Albert later met Cosina Wagner who became his close friend. He often discussed with her matters relating to the Bach’s descriptive music, and theology issues. More so, he performed for her at the Temple Neuf, playing the first chorale preludes.
Albert Schweitzer had a great interest in Organ building movement and felt the need to reform it. He came up with a pamphlet named `The art of organ building and organ playing in Germany and France’ in the year 1906. In 1909, he advocated for these reforms as he addressed `The third congress of an international society of music’ in Vienna. Also, he circulated questionnaires among various organ builders and players in many European countries. His efforts led to the formation of the base for` International Regulations for organ building.’
Schweitzer later collaborated with Widor on yet another edition of Bach’s organ works with the detailed analysis in German, English, and French. He added Bach’s notation and did not include any more markings on the musical scores. Six volumes were published between 1912 and 1914
Albert Schweitzer found great happiness in Christianity. He thus felt obliged to do Christian work relentlessly to repay for the pleasure he derived from it. He later published a book called `Geschitte der Leben-Jesus research.’ The book was translated into other versions, i.e., English in 1910 and published as `The Quest of The Historical Jesus’. He became a deacon in 1899 at a church named Saint-Nicolas in Strasbourg. Later, he became the curate in 1900 after finishing his licentiate in theology. In the year 1901, he was appointed as the acting Principal of Theological college of St. Thomas and became its permanent principal in 1903.

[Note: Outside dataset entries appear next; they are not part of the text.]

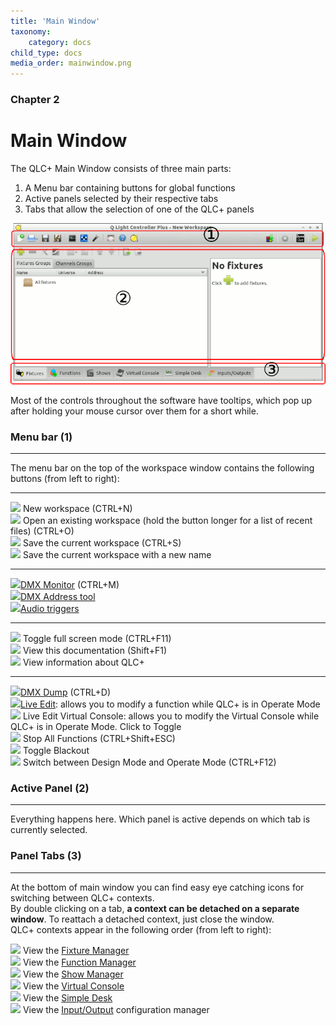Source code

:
```yaml
---
title: 'Main Window'
taxonomy:
    category: docs
child_type: docs
media_order: mainwindow.png
---
```


<style>
    #chapter p {
        text-align: left;
    }
</style>

### Chapter 2

# Main Window

The QLC+ Main Window consists of three main parts:

1.  A Menu bar containing buttons for global functions
2.  Active panels selected by their respective tabs
3.  Tabs that allow the selection of one of the QLC+ panels

![](mainwindow.png)

Most of the controls throughout the software have tooltips, which pop up after holding your mouse cursor over them for a short while.

### Menu bar (1)
------------

The menu bar on the top of the workspace window contains the following buttons (from left to right):

* * *

![](../basics/filenew.png) New workspace (CTRL+N)  
![](../basics/fileopen.png) Open an existing workspace (hold the button longer for a list of recent files) (CTRL+O)  
![](../basics/filesave.png) Save the current workspace (CTRL+S)  
![](../basics/filesaveas.png) Save the current workspace with a new name  

* * *

![](../basics/monitor.png)[DMX Monitor](dmx-monitor) (CTRL+M)  
![](../basics/diptool.png)[DMX Address tool](dmx-address-tool)  
![](../basics/audioinput.png)[Audio triggers](audiotriggers)  

* * *

![](../basics/fullscreen.png) Toggle full screen mode (CTRL+F11)  
![](../basics/help.png) View this documentation (Shift+F1)  
![](../basics/qlcplus.png) View information about QLC+  

* * *

![](../basics/add_dump.png)[DMX Dump](dmx-dump) (CTRL+D)  
![](../basics/liveedit.png)[Live Edit](live-edit): allows you to modify a function while QLC+ is in Operate Mode  
![](../basics/liveedit_vc.png) Live Edit Virtual Console: allows you to modify the Virtual Console while QLC+ is in Operate Mode. Click to Toggle  
![](../basics/panic.png) Stop All Functions (CTRL+Shift+ESC)  
![](../basics/blackout.png) Toggle Blackout  
![](../basics/operate.png) Switch between Design Mode and Operate Mode (CTRL+F12)

### Active Panel (2)
----------------

Everything happens here. Which panel is active depends on which tab is currently selected.

### Panel Tabs (3)
--------------

At the bottom of main window you can find easy eye catching icons for switching between QLC+ contexts.  
By double clicking on a tab, **a context can be detached on a separate window**. To reattach a detached context, just close the window.  
QLC+ contexts appear in the following order (from left to right):

![](../basics/fixture.png) View the [Fixture Manager](/fixture-manager)  
![](../basics/function.png) View the [Function Manager](functionmanager.html)  
![](../basics/show.png) View the [Show Manager](showmanager.html)  
![](../basics/virtualconsole.png) View the [Virtual Console](virtualconsole.html)  
![](../basics/slidermatrix.png) View the [Simple Desk](simpledesk.html)  
![](../basics/input_output.png) View the [Input/Output](howto-input-output-mapping.html) configuration manager
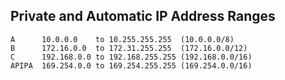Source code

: ## Private and Automatic IP Address Ranges
```
A      10.0.0.0    to 10.255.255.255  (10.0.0.0/8)
B      172.16.0.0  to 172.31.255.255  (172.16.0.0/12)
C      192.168.0.0 to 192.168.255.255 (192.168.0.0/16)
APIPA  169.254.0.0 to 169.254.255.255 (169.254.0.0/16)
```
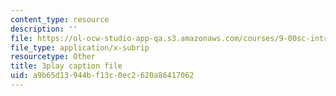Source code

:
 ```yaml
---
content_type: resource
description: ''
file: https://ol-ocw-studio-app-qa.s3.amazonaws.com/courses/9-00sc-introduction-to-psychology-fall-2011/a9b65d13944bf13c0ec2620a86417062_bihrpOS0qtY.srt
file_type: application/x-subrip
resourcetype: Other
title: 3play caption file
uid: a9b65d13-944b-f13c-0ec2-620a86417062
---
```

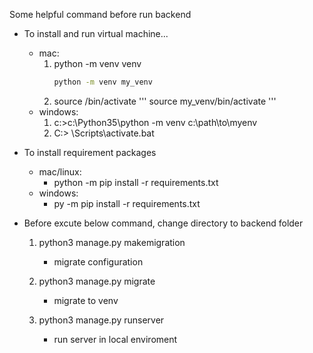 Some helpful command before run backend 

- To install and run virtual machine...
    - mac:
        1. python -m venv venv
            ```bash
            python -m venv my_venv
            ```
        2. source <venv>/bin/activate
            ''' source my_venv/bin/activate '''
    - windows:
        1. c:\>c:\Python35\python -m venv c:\path\to\myenv
        2. C:\> <venv>\Scripts\activate.bat


- To install requirement packages
    - mac/linux:
        - python -m pip install -r requirements.txt
    - windows:
        - py -m pip install -r requirements.txt


- Before excute below command, change directory to backend folder
    1. python3 manage.py makemigration
        - migrate configuration

    2. python3 manage.py migrate
        - migrate to venv

    3. python3 manage.py runserver
        - run server in local enviroment
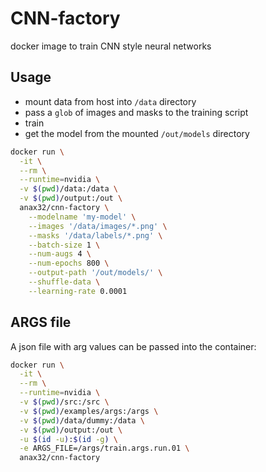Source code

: # CNN-factory

docker image to train CNN style neural networks

## Usage

+ mount data from host into `/data` directory
+ pass a `glob` of images and masks to the training script
+ train
+ get the model from the mounted `/out/models` directory

```bash
docker run \
  -it \
  --rm \
  --runtime=nvidia \
  -v $(pwd)/data:/data \
  -v $(pwd)/output:/out \
  anax32/cnn-factory \
    --modelname 'my-model' \
    --images '/data/images/*.png' \
    --masks '/data/labels/*.png' \
    --batch-size 1 \
    --num-augs 4 \
    --num-epochs 800 \
    --output-path '/out/models/' \
    --shuffle-data \
    --learning-rate 0.0001
```

## ARGS file

A json file with arg values can be passed into the container:

```bash
docker run \
  -it \
  --rm \
  --runtime=nvidia \
  -v $(pwd)/src:/src \
  -v $(pwd)/examples/args:/args \
  -v $(pwd)/data/dummy:/data \
  -v $(pwd)/output:/out \
  -u $(id -u):$(id -g) \
  -e ARGS_FILE=/args/train.args.run.01 \
  anax32/cnn-factory
```
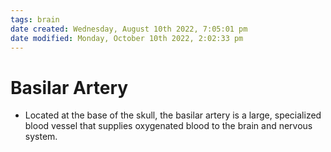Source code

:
 ```yaml
---
tags: brain
date created: Wednesday, August 10th 2022, 7:05:01 pm
date modified: Monday, October 10th 2022, 2:02:33 pm
---
```


# Basilar Artery
- Located at the base of the skull, the basilar artery is a large, specialized blood vessel that supplies oxygenated blood to the brain and nervous system.

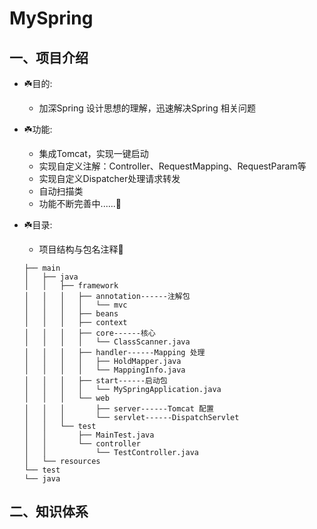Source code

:# MySpring

## 一、项目介绍
*  ☘️目的:
     * 加深Spring 设计思想的理解，迅速解决Spring 相关问题
    
*  ☘️功能:
     * 集成Tomcat，实现一键启动
     * 实现自定义注解：Controller、RequestMapping、RequestParam等  
     * 实现自定义Dispatcher处理请求转发
     * 自动扫描类
     * 功能不断完善中......🚧
*  ☘️目录:
     * 项目结构与包名注释🌴
    ```
    ├── main
    │   ├── java
    │   │   ├── framework            
    │   │   │   ├── annotation------注解包
    │   │   │   │   └── mvc
    │   │   │   ├── beans
    │   │   │   ├── context
    │   │   │   ├── core------核心
    │   │   │   │   └── ClassScanner.java
    │   │   │   ├── handler------Mapping 处理
    │   │   │   │   ├── HoldMapper.java
    │   │   │   │   └── MappingInfo.java
    │   │   │   ├── start------启动包
    │   │   │   │   └── MySpringApplication.java
    │   │   │   └── web
    │   │   │       ├── server------Tomcat 配置
    │   │   │       └── servlet------DispatchServlet
    │   │   └── test
    │   │       ├── MainTest.java
    │   │       └── controller
    │   │           └── TestController.java
    │   └── resources
    └── test
    └── java
    ```
## 二、知识体系
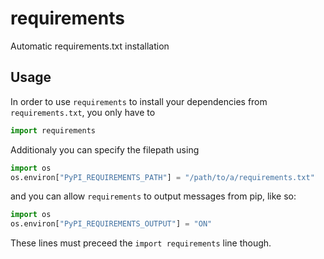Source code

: # requirements
 Automatic requirements.txt installation

## Usage
In order to use `requirements` to install your dependencies from `requirements.txt`, you only have to 
```Python
import requirements
```

Additionaly you can specify the filepath using
```Python
import os
os.environ["PyPI_REQUIREMENTS_PATH"] = "/path/to/a/requirements.txt"
```

and you can allow `requirements` to output messages from pip, like so:
```Python
import os
os.environ["PyPI_REQUIREMENTS_OUTPUT"] = "ON"
```

These lines must preceed the `import requirements` line though.
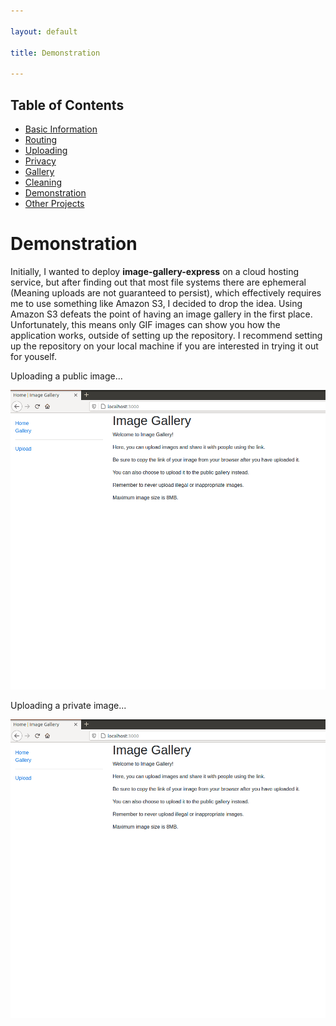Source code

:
 ```yaml
---

layout: default

title: Demonstration

---
```


## Table of Contents
- [Basic Information](./)
- [Routing](./routing)
- [Uploading](./uploading)
- [Privacy](./privacy)
- [Gallery](./gallery)
- [Cleaning](./cleaning)
- [Demonstration](./demo)
- [Other Projects](https://schwarzer-vulpecula.github.io)

# Demonstration

Initially, I wanted to deploy **image-gallery-express** on a cloud hosting service, but after finding out that most file systems there are ephemeral (Meaning uploads are not guaranteed to persist), which effectively requires me to use something like Amazon S3, I decided to drop the idea. Using Amazon S3 defeats the point of having an image gallery in the first place. Unfortunately, this means only GIF images can show you how the application works, outside of setting up the repository. I recommend setting up the repository on your local machine if you are interested in trying it out for youself.

Uploading a public image...

![Uploading Public Image](./uploading-public.gif)

Uploading a private image...

![Uploading Private Image](./uploading-private.gif)
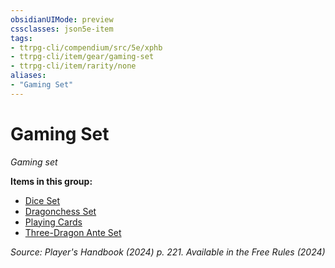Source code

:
 ```yaml
---
obsidianUIMode: preview
cssclasses: json5e-item
tags:
- ttrpg-cli/compendium/src/5e/xphb
- ttrpg-cli/item/gear/gaming-set
- ttrpg-cli/item/rarity/none
aliases: 
- "Gaming Set"
---
```

# Gaming Set
*Gaming set*  



**Items in this group:**

- [Dice Set](3-Compendium/items/dice-set-xphb.md)
- [Dragonchess Set](3-Compendium/items/dragonchess-set-xphb.md)
- [Playing Cards](3-Compendium/items/playing-cards-xphb.md)
- [Three-Dragon Ante Set](3-Compendium/items/three-dragon-ante-set-xphb.md)

*Source: Player's Handbook (2024) p. 221. Available in the Free Rules (2024)*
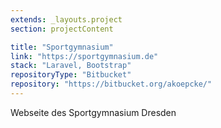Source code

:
 ```yaml
---
extends: _layouts.project
section: projectContent

title: "Sportgymnasium"
link: "https://sportgymnasium.de"
stack: "Laravel, Bootstrap"
repositoryType: "Bitbucket"
repository: "https://bitbucket.org/akoepcke/"
---
```


Webseite des Sportgymnasium Dresden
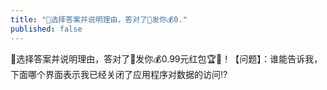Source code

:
```yaml
---
title: "📢选择答案并说明理由，答对了🎯发你💰0."
published: false
---
```

📢选择答案并说明理由，答对了🎯发你💰0.99元红包🏆🎉！【问题】：谁能告诉我，下面哪个界面表示我已经关闭了应用程序对数据的访问⁉️

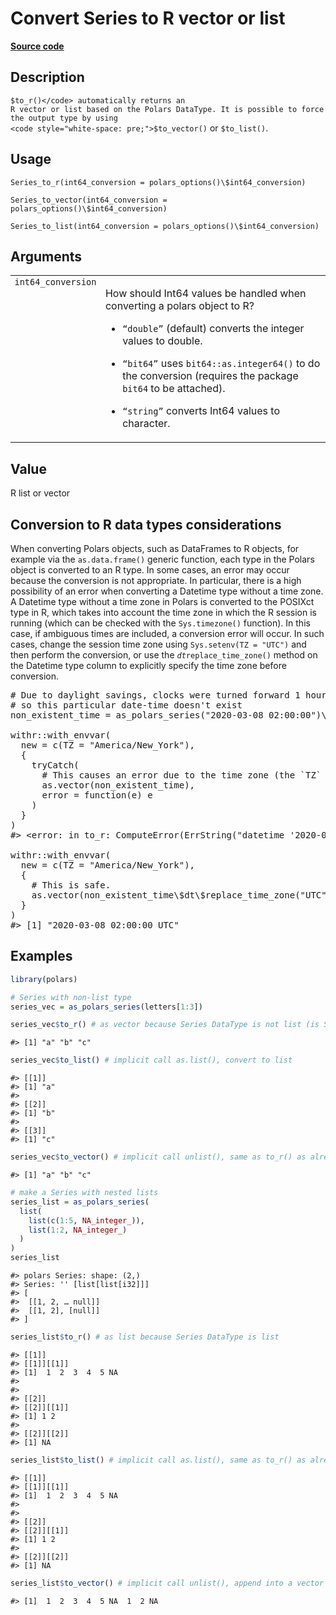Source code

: 

# Convert Series to R vector or list

[**Source code**](https://github.com/pola-rs/r-polars/tree/d562252dbb77de7e06ca3e6150d74a2c709763bc/R/series__series.R#L564)

## Description

<code style="white-space: pre;">$to_r()</code> automatically returns an
R vector or list based on the Polars DataType. It is possible to force
the output type by using
<code style="white-space: pre;">$to_vector()</code> or
<code style="white-space: pre;">$to_list()</code>.

## Usage

<pre><code class='language-R'>Series_to_r(int64_conversion = polars_options()\$int64_conversion)

Series_to_vector(int64_conversion = polars_options()\$int64_conversion)

Series_to_list(int64_conversion = polars_options()\$int64_conversion)
</code></pre>

## Arguments

<table>
<tr>
<td style="white-space: nowrap; font-family: monospace; vertical-align: top">
<code id="Series_to_r_:_int64_conversion">int64_conversion</code>
</td>
<td>

How should Int64 values be handled when converting a polars object to R?

<ul>
<li>

<code>“double”</code> (default) converts the integer values to double.

</li>
<li>

<code>“bit64”</code> uses <code>bit64::as.integer64()</code> to do the
conversion (requires the package <code>bit64</code> to be attached).

</li>
<li>

<code>“string”</code> converts Int64 values to character.

</li>
</ul>
</td>
</tr>
</table>

## Value

R list or vector

## Conversion to R data types considerations

When converting Polars objects, such as DataFrames to R objects, for
example via the <code>as.data.frame()</code> generic function, each type
in the Polars object is converted to an R type. In some cases, an error
may occur because the conversion is not appropriate. In particular,
there is a high possibility of an error when converting a Datetime type
without a time zone. A Datetime type without a time zone in Polars is
converted to the POSIXct type in R, which takes into account the time
zone in which the R session is running (which can be checked with the
<code>Sys.timezone()</code> function). In this case, if ambiguous times
are included, a conversion error will occur. In such cases, change the
session time zone using <code>Sys.setenv(TZ = "UTC")</code> and then
perform the conversion, or use the <code>$dt$replace_time_zone()</code>
method on the Datetime type column to explicitly specify the time zone
before conversion.

<pre># Due to daylight savings, clocks were turned forward 1 hour on Sunday, March 8, 2020, 2:00:00 am
# so this particular date-time doesn't exist
non_existent_time = as_polars_series("2020-03-08 02:00:00")\$str\$strptime(pl\$Datetime(), "%F %T")

withr::with_envvar(
  new = c(TZ = "America/New_York"),
  {
    tryCatch(
      # This causes an error due to the time zone (the `TZ` env var is affected).
      as.vector(non_existent_time),
      error = function(e) e
    )
  }
)
#&gt; &lt;error: in to_r: ComputeError(ErrString("datetime '2020-03-08 02:00:00' is non-existent in time zone 'America/New_York'. You may be able to use `non_existent='null'` to return `null` in this case.")) When calling: devtools::document()&gt;

withr::with_envvar(
  new = c(TZ = "America/New_York"),
  {
    # This is safe.
    as.vector(non_existent_time\$dt\$replace_time_zone("UTC"))
  }
)
#&gt; [1] "2020-03-08 02:00:00 UTC"
</pre>

## Examples

``` r
library(polars)

# Series with non-list type
series_vec = as_polars_series(letters[1:3])

series_vec$to_r() # as vector because Series DataType is not list (is String)
```

    #> [1] "a" "b" "c"

``` r
series_vec$to_list() # implicit call as.list(), convert to list
```

    #> [[1]]
    #> [1] "a"
    #> 
    #> [[2]]
    #> [1] "b"
    #> 
    #> [[3]]
    #> [1] "c"

``` r
series_vec$to_vector() # implicit call unlist(), same as to_r() as already vector
```

    #> [1] "a" "b" "c"

``` r
# make a Series with nested lists
series_list = as_polars_series(
  list(
    list(c(1:5, NA_integer_)),
    list(1:2, NA_integer_)
  )
)
series_list
```

    #> polars Series: shape: (2,)
    #> Series: '' [list[list[i32]]]
    #> [
    #>  [[1, 2, … null]]
    #>  [[1, 2], [null]]
    #> ]

``` r
series_list$to_r() # as list because Series DataType is list
```

    #> [[1]]
    #> [[1]][[1]]
    #> [1]  1  2  3  4  5 NA
    #> 
    #> 
    #> [[2]]
    #> [[2]][[1]]
    #> [1] 1 2
    #> 
    #> [[2]][[2]]
    #> [1] NA

``` r
series_list$to_list() # implicit call as.list(), same as to_r() as already list
```

    #> [[1]]
    #> [[1]][[1]]
    #> [1]  1  2  3  4  5 NA
    #> 
    #> 
    #> [[2]]
    #> [[2]][[1]]
    #> [1] 1 2
    #> 
    #> [[2]][[2]]
    #> [1] NA

``` r
series_list$to_vector() # implicit call unlist(), append into a vector
```

    #> [1]  1  2  3  4  5 NA  1  2 NA
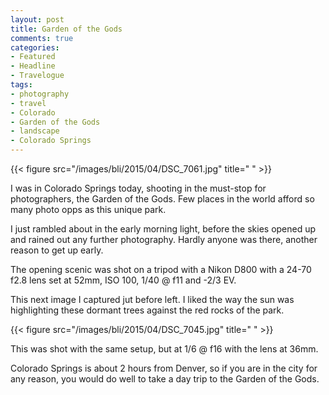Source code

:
 ```yaml
---
layout: post
title: Garden of the Gods
comments: true
categories:
- Featured
- Headline
- Travelogue
tags:
- photography
- travel
- Colorado
- Garden of the Gods
- landscape
- Colorado Springs
---
```


{{< figure src="/images/bli/2015/04/DSC_7061.jpg" title="  " >}}

I was in Colorado Springs today, shooting in the must-stop for photographers, the Garden of the Gods. Few places in the world afford so many photo opps as this unique park.  

<!--more-->

I just rambled about in the early morning light, before the skies opened up and rained out any further photography. Hardly anyone was there, another reason to get up early. 

The opening scenic was shot on a tripod with a Nikon D800 with a 24-70 f2.8 lens set at 52mm, ISO 100, 1/40 @ f11 and -2/3 EV. 

This next image I captured jut before left. I liked the way the sun was highlighting these dormant trees against the red rocks of the park.

{{< figure src="/images/bli/2015/04/DSC_7045.jpg" title="  " >}} 

This was shot with the same setup, but at 1/6 @ f16 with the lens at 36mm. 

Colorado Springs is about 2 hours from Denver, so if you are in the city for any reason, you would do well to take a day trip to the Garden of the Gods. 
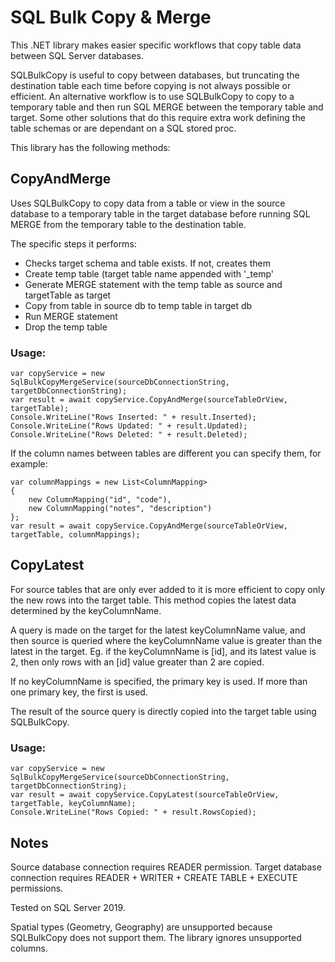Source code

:﻿# SQL Bulk Copy & Merge

This .NET library makes easier specific workflows that copy table data between SQL Server databases.

SQLBulkCopy is useful to copy between databases, but truncating the destination table each time before copying is not always possible or efficient.
An alternative workflow is to use SQLBulkCopy to copy to a temporary table and then run SQL MERGE between the temporary table and target.
Some other solutions that do this require extra work defining the table schemas or are dependant on a SQL stored proc.

This library has the following methods:

## CopyAndMerge
Uses SQLBulkCopy to copy data from a table or view in the source database to a temporary table in the target database before running SQL MERGE from the temporary table to the destination table.

The specific steps it performs:
-   Checks target schema and table exists. If not, creates them
-   Create temp table (target table name appended with '_temp'
-   Generate MERGE statement with the temp table as source and targetTable as target
-   Copy from table in source db to temp table in target db
-   Run MERGE statement
-   Drop the temp table

### Usage:
```
var copyService = new SqlBulkCopyMergeService(sourceDbConnectionString, targetDbConnectionString);
var result = await copyService.CopyAndMerge(sourceTableOrView, targetTable);
Console.WriteLine("Rows Inserted: " + result.Inserted);
Console.WriteLine("Rows Updated: " + result.Updated);
Console.WriteLine("Rows Deleted: " + result.Deleted);
```

If the column names between tables are different you can specify them, for example:
```
var columnMappings = new List<ColumnMapping>
{
    new ColumnMapping("id", "code"),
    new ColumnMapping("notes", "description")
};
var result = await copyService.CopyAndMerge(sourceTableOrView, targetTable, columnMappings);
```

## CopyLatest
For source tables that are only ever added to it is more efficient to copy only the new rows into the target table.
This method copies the latest data determined by the keyColumnName.

A query is made on the target for the latest keyColumnName value, and then source is queried where the keyColumnName value is greater than the latest in the target.
Eg. if the keyColumnName is [id], and its latest value is 2, then only rows with an [id] value greater than 2 are copied.

If no keyColumnName is specified, the primary key is used. If more than one primary key, the first is used.

The result of the source query is directly copied into the target table using SQLBulkCopy.

### Usage:
```
var copyService = new SqlBulkCopyMergeService(sourceDbConnectionString, targetDbConnectionString);
var result = await copyService.CopyLatest(sourceTableOrView, targetTable, keyColumnName);
Console.WriteLine("Rows Copied: " + result.RowsCopied);
```

## Notes
Source database connection requires READER permission.
Target database connection requires READER + WRITER + CREATE TABLE + EXECUTE permissions.

Tested on SQL Server 2019.

Spatial types (Geometry, Geography) are unsupported because SQLBulkCopy does not support them. The library ignores unsupported columns.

Albert Schweitzer unsuccessfully tried to fill up the vacant position of a medical doctor by `The society of the evangelist Missions of Paris’ in 1905. This was greatly due to his Lutheran theology that they considered incorrect. He resigned his job and went back to the university for a three year in course medicine doctorate, a decision that was criticized by his colleagues, family, and friends. His main intention in doing this is that he wanted to spread the gospel through healing labor rather than verbal preaching. He graduated with a medical degree in the year 1911. In 1912, he moved to a French colony, Lambarene on the Ogooue River, Currently Gabon in Africa. He worked at a Paris Missionary society’s mission, and his services were at his expense.
In 1913, Albert set up his hospital named Albert Schweitzer Hospital, which he facilitated partly through concerts and fundraisings. This was with the help of his wife Helene Schweitzer, who was a professional anesthetist for surgical operations. However, they became exhausted after four years of work and suffered from tropical anemia. Hence, they were taken back to Bordeaux France in 1917.
Albert Schweitzer later worked as a medical assistant shortly and as an assistant pastor. He returned to Gabon at around 1924, whereby he put in a lot of hard work and restored his hospital. It became much functional with new buildings and an excellent medical team; hence he went back to Europe in 1927.
One of Albert Schweitzer's major works was `Reverence for life’ which was a significant contribution to the Philosophy sector. Due to this, he won The Nobel Peace prize in 1952.
Albert Schweitzer got married to Helene Schweitzer, and they had a daughter together. He died on 4th September 1965 in his hospital in Lambarene Gabon.